::: INFORMATION
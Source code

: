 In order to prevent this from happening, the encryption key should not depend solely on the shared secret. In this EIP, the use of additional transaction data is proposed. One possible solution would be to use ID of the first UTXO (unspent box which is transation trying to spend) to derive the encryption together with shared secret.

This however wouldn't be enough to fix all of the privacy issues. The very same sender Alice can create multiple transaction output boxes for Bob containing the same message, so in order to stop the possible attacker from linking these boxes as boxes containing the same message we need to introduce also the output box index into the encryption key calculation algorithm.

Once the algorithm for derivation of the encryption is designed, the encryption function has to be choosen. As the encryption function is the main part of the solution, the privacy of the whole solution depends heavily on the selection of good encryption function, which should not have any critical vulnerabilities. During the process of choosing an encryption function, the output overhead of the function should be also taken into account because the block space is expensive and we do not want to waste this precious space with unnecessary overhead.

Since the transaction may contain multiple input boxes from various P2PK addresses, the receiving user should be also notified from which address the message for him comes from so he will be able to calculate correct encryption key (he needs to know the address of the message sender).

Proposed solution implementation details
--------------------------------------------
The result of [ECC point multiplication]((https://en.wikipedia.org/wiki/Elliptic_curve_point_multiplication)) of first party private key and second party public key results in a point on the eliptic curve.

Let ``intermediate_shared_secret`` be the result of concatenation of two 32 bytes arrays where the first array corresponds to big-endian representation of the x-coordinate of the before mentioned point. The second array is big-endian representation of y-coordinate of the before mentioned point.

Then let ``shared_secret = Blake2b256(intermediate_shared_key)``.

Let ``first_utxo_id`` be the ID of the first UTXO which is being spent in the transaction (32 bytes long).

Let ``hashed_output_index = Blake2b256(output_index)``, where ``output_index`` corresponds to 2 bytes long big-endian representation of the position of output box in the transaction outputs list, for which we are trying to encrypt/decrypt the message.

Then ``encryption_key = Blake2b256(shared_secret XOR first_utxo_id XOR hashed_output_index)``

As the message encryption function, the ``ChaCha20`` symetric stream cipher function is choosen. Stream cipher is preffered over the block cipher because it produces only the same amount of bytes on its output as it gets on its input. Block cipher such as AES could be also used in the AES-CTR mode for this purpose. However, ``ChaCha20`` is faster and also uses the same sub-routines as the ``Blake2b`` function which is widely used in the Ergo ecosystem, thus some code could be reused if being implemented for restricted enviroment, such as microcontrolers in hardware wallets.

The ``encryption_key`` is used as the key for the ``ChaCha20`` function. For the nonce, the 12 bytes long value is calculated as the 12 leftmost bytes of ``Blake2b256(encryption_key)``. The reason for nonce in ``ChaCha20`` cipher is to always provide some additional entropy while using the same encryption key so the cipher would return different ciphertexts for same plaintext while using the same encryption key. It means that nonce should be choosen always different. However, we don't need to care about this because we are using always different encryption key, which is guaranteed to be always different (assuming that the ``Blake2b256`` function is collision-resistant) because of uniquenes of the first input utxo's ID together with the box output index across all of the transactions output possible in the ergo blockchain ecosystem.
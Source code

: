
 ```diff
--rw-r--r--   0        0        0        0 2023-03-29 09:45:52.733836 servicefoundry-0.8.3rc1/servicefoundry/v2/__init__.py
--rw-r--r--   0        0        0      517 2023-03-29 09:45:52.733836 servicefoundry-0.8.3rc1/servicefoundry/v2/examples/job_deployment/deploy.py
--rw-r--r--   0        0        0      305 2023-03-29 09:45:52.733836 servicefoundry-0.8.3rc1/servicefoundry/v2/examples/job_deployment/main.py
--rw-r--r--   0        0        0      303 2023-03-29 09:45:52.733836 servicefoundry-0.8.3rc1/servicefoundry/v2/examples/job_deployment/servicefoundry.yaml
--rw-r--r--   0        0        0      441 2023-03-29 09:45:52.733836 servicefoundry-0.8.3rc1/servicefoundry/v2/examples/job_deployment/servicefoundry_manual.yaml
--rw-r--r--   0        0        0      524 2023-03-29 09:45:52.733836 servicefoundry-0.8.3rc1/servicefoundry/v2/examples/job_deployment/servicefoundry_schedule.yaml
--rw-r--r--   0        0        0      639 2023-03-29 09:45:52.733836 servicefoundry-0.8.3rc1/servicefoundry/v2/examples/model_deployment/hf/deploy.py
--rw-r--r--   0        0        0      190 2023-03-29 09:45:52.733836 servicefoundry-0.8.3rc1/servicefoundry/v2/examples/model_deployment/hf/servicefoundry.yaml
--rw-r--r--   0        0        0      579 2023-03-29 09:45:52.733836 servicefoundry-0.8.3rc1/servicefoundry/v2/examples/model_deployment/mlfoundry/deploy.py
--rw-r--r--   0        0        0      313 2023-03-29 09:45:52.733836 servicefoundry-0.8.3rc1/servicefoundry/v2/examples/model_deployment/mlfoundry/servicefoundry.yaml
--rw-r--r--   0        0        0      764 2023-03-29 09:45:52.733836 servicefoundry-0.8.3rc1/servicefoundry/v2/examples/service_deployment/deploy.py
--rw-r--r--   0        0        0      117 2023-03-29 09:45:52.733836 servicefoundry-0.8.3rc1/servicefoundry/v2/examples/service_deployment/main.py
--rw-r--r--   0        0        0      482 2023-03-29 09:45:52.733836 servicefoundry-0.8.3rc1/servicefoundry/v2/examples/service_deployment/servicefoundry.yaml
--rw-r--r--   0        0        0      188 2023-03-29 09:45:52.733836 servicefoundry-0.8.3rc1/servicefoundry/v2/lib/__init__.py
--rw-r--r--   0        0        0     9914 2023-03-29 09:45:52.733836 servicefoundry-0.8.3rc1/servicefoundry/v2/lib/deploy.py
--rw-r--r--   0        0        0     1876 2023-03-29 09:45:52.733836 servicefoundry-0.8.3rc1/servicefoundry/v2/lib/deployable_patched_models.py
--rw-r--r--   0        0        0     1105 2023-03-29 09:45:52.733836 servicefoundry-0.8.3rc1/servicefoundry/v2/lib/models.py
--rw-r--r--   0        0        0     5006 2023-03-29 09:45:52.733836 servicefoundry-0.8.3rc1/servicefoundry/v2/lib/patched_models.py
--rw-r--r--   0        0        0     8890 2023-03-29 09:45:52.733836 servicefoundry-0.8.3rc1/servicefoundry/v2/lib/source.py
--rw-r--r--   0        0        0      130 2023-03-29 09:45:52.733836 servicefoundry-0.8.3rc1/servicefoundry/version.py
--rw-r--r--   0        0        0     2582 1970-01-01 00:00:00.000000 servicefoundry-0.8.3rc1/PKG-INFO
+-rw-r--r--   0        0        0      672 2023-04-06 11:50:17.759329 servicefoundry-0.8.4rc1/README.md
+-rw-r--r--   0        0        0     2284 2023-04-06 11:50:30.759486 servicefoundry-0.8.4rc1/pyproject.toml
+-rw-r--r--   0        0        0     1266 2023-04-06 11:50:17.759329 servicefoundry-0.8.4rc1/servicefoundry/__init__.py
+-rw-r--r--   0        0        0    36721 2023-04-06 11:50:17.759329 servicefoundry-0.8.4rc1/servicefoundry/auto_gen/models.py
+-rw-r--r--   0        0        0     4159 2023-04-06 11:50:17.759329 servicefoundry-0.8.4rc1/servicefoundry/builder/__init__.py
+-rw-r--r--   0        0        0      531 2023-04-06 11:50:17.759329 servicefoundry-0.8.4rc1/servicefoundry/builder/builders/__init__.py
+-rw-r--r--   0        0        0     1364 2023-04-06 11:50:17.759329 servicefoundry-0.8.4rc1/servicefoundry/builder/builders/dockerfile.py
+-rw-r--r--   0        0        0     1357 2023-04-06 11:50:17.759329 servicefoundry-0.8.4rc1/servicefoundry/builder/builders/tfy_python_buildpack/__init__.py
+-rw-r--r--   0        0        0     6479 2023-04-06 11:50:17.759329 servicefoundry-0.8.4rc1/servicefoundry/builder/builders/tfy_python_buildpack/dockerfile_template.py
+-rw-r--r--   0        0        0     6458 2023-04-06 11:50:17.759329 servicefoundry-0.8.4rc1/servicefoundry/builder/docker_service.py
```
::::::
Find the number of lines in the entries above that hold the string "trying", and write only that number.

2